◆ **Exercise aim**
A verbatim copy of the lines from the one with "7. Inne przydatne" through the final line below is required; print it and nothing else.

[Dataset entries]

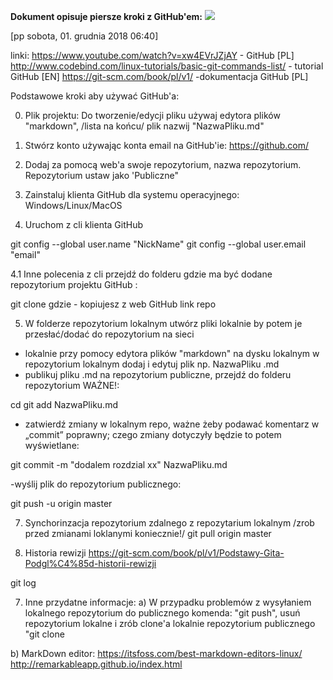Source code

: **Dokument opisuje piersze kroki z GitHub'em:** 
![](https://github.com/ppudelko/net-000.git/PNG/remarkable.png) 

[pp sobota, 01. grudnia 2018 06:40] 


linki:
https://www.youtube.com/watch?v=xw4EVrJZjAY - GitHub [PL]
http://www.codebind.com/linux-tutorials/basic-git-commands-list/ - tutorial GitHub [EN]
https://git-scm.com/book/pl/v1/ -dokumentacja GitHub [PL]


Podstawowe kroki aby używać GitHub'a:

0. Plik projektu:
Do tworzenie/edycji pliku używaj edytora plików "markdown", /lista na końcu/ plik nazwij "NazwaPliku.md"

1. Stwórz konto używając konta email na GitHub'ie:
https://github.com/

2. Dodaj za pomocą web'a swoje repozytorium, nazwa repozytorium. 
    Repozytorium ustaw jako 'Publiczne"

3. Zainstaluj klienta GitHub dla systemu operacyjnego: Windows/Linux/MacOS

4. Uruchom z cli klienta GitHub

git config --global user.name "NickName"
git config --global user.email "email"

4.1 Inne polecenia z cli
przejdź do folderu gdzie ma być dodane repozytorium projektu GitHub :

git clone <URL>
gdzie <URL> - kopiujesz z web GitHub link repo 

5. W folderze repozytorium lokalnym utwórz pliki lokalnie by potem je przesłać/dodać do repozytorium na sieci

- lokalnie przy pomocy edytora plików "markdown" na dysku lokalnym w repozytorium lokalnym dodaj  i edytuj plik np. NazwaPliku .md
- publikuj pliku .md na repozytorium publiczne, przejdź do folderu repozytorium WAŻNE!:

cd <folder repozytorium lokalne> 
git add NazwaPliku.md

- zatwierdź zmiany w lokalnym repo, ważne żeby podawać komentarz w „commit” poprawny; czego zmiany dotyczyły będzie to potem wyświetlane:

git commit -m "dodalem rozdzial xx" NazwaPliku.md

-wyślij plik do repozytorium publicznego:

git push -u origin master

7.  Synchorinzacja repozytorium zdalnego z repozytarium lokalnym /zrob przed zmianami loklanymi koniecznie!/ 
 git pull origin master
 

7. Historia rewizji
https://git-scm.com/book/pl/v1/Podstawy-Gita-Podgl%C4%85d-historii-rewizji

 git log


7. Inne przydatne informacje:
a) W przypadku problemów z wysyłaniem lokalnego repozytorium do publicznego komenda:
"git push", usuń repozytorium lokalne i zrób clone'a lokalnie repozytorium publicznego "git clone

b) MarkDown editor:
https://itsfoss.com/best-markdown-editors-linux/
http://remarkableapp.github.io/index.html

◆ **Exercise solution**
7. Inne przydatne informacje:
a) W przypadku problemów z wysyłaniem lokalnego repozytorium do publicznego komenda:
"git push", usuń repozytorium lokalne i zrób clone'a lokalnie repozytorium publicznego "git clone

b) MarkDown editor:
https://itsfoss.com/best-markdown-editors-linux/
http://remarkableapp.github.io/index.html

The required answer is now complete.